- [Exercise instructions]
Gather all lines in the entries below that include the word "invalid".

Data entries
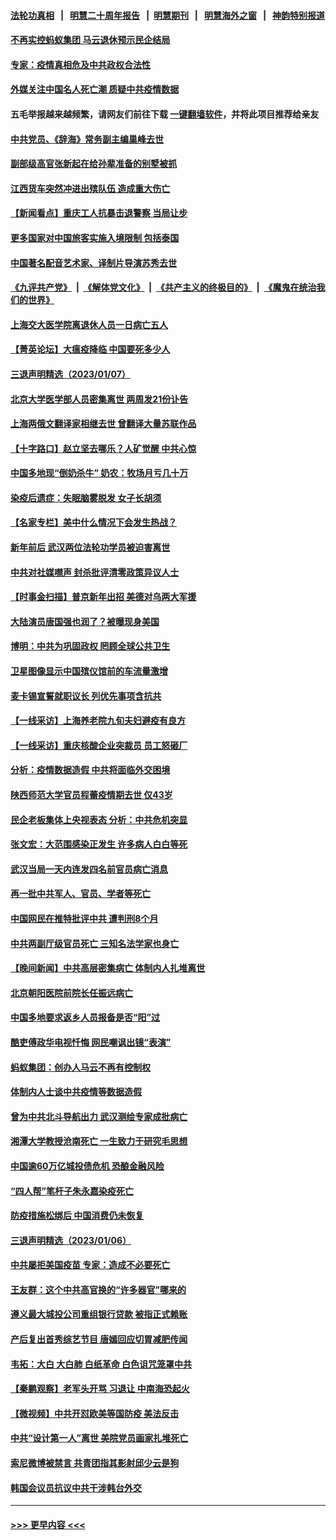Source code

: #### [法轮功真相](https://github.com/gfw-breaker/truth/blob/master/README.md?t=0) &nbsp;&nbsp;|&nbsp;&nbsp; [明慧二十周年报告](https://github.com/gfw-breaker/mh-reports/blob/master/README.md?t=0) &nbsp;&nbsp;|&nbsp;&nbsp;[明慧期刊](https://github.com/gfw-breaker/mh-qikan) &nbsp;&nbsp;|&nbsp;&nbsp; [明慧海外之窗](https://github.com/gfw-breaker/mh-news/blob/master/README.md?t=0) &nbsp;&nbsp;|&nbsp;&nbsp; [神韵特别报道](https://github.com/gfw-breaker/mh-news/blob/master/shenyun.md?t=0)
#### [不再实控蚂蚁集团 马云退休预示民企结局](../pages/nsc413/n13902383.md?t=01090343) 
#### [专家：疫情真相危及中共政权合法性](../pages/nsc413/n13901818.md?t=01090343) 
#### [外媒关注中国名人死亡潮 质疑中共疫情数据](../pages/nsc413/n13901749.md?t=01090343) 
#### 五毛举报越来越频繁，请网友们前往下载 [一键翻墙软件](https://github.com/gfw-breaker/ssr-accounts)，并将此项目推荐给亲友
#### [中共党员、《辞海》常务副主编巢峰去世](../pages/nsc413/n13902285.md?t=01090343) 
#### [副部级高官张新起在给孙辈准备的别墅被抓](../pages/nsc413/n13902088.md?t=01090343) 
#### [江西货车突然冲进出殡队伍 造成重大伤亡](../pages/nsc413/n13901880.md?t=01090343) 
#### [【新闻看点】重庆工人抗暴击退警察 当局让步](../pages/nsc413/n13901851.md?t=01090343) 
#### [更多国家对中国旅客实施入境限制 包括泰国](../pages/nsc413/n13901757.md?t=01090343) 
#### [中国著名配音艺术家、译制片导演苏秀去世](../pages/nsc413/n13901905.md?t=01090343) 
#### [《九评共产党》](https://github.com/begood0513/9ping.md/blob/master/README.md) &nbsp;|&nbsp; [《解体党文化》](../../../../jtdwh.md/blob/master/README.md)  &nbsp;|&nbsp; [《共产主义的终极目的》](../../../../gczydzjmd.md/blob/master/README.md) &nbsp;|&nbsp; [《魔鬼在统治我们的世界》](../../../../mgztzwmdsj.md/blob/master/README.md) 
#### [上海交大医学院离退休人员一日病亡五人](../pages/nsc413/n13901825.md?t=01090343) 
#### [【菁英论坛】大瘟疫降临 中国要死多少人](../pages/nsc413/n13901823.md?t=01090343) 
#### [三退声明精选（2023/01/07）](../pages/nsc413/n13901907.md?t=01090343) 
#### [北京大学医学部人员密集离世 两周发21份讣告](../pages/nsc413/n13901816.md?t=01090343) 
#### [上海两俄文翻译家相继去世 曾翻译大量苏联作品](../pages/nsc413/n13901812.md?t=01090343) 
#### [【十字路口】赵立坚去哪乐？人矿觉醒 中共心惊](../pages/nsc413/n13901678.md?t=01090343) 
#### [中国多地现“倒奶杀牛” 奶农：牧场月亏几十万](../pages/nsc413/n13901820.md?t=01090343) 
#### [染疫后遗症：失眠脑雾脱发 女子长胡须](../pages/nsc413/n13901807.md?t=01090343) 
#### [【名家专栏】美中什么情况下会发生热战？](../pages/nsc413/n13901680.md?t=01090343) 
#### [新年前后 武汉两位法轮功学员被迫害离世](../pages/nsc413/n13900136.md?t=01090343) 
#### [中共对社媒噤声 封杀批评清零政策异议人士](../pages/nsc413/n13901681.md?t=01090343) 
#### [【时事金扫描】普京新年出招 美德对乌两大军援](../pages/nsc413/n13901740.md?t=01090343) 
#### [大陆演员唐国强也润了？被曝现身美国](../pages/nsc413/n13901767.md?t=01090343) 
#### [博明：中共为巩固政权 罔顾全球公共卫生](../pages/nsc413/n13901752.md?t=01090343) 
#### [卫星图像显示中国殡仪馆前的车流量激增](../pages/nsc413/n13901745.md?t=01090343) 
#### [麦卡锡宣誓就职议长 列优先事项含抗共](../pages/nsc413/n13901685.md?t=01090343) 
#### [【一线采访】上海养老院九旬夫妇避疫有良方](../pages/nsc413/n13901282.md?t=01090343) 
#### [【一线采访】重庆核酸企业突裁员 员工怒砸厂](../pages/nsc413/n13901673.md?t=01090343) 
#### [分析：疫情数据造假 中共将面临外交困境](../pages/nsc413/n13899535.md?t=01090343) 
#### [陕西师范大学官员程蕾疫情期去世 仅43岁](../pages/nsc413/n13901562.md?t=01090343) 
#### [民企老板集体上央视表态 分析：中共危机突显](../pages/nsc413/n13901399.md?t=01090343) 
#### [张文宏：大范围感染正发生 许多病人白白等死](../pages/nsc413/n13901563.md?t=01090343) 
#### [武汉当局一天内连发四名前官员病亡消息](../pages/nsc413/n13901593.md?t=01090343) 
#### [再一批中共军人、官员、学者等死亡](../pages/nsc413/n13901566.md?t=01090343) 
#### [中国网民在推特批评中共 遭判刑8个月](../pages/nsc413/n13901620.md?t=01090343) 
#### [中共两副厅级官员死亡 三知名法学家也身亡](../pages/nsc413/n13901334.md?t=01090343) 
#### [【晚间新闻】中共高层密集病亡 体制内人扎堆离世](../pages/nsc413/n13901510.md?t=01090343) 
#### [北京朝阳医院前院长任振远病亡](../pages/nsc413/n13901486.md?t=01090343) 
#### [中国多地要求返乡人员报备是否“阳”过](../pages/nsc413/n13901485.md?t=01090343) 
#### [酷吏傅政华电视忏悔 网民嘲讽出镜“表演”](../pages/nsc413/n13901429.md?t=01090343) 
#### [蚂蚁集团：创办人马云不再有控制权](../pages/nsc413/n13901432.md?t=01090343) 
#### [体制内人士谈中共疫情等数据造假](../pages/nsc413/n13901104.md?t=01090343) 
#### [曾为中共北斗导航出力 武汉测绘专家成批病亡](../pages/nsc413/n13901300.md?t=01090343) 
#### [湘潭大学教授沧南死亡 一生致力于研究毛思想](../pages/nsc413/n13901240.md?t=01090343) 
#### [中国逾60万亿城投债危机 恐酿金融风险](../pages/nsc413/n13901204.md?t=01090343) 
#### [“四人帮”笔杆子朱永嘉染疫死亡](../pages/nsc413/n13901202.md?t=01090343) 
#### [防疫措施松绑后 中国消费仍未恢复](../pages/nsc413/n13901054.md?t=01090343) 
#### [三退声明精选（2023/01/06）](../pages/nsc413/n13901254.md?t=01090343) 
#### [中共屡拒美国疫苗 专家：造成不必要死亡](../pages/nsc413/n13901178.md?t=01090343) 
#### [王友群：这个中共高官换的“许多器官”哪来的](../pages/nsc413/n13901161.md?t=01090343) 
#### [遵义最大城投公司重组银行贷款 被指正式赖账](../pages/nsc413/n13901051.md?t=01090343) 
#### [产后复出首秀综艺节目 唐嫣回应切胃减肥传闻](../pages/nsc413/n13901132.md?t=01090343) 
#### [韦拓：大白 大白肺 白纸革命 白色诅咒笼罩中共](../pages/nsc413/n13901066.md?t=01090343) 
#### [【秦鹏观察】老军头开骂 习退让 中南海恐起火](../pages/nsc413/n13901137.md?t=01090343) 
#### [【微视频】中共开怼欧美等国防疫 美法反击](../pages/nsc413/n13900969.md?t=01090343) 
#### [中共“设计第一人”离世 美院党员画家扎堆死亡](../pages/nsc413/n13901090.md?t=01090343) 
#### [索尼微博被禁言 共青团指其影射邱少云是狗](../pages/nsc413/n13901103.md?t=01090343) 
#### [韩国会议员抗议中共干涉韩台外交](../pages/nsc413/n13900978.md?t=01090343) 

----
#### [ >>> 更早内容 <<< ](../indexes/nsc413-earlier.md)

...

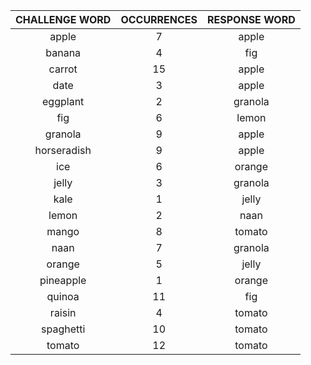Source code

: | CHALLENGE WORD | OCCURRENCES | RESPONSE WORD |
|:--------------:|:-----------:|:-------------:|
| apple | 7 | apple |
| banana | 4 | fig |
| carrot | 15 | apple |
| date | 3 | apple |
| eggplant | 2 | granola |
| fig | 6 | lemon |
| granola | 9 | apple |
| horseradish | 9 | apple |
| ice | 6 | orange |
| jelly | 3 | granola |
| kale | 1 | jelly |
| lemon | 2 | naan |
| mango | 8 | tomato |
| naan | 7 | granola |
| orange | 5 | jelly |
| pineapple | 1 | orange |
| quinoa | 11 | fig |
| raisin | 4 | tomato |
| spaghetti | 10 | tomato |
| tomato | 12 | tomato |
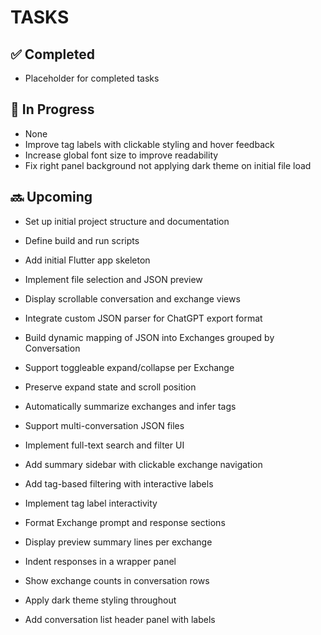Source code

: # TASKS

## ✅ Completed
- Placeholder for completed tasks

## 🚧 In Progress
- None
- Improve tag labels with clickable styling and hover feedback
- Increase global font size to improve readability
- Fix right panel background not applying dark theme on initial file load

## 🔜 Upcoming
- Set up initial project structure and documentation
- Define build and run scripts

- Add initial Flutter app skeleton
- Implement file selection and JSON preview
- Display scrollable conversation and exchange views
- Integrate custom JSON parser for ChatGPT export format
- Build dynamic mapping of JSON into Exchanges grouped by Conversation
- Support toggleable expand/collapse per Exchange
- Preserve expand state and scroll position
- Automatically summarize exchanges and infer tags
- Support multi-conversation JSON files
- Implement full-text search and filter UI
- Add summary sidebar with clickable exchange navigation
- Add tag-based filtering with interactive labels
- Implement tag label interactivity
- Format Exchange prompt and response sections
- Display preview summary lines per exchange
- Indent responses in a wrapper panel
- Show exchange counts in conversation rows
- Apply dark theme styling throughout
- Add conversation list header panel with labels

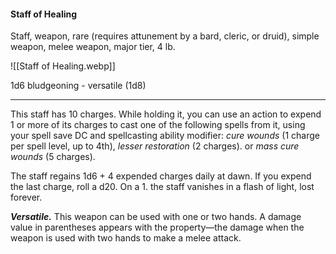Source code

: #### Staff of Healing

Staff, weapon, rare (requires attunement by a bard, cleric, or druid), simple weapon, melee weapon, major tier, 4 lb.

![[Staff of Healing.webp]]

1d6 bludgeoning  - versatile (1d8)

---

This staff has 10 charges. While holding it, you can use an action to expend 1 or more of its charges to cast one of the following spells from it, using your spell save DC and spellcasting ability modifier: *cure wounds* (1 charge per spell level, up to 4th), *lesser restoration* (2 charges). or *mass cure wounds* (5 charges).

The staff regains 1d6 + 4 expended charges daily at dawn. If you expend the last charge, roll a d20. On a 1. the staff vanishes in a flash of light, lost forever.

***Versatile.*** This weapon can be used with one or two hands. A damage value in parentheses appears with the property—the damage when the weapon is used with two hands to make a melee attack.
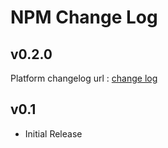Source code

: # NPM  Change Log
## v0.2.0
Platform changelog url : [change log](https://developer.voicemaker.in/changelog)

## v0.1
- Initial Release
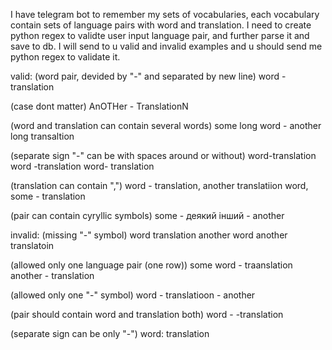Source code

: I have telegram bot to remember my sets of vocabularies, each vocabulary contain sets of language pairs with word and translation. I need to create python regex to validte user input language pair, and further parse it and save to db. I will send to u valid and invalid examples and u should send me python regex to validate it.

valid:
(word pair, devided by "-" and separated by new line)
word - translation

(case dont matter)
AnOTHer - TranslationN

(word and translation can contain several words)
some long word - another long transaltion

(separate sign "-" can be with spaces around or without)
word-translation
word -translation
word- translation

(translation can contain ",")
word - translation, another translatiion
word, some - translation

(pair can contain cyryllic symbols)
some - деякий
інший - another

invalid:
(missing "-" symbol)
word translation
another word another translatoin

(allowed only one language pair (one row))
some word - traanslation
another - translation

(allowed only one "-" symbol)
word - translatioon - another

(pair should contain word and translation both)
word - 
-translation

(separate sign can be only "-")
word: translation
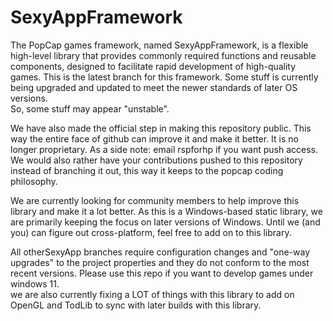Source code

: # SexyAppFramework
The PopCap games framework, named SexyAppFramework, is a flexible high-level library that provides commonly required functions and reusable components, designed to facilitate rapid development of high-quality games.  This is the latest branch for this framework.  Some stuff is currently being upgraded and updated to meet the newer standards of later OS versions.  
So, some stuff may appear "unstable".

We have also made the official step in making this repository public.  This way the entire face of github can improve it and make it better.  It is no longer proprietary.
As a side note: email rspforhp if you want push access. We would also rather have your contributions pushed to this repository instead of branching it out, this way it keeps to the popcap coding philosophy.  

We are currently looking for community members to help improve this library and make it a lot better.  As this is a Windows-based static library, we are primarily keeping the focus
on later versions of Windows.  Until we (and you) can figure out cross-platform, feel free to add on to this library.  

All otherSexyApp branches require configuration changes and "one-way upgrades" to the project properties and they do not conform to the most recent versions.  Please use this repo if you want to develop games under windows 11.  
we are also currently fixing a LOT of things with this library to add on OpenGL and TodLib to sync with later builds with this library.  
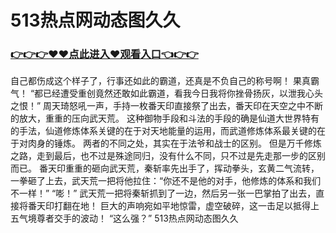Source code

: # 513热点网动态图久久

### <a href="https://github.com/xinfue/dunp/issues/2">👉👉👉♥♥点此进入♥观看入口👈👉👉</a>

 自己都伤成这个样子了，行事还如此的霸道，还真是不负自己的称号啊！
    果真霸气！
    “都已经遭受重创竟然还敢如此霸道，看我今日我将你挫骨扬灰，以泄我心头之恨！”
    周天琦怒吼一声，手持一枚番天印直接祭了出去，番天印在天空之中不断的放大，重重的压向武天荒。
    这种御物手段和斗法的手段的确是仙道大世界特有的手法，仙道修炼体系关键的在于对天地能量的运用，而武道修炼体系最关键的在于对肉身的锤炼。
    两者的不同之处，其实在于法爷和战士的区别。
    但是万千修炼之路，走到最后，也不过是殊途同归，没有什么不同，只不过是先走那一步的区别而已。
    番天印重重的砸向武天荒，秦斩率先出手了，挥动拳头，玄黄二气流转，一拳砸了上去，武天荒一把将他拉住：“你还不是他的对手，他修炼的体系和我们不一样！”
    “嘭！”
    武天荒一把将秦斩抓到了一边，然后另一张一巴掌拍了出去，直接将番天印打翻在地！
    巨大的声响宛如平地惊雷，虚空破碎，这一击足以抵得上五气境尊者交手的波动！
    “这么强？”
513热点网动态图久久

- [Expected output]
: I have telegram bot to remember my sets of vocabularies, each vocabulary contain sets of language pairs with word and translation. I need to create python regex to validte user input language pair, and further parse it and save to db. I will send to u valid and invalid examples and u should send me python regex to validate it.
invalid:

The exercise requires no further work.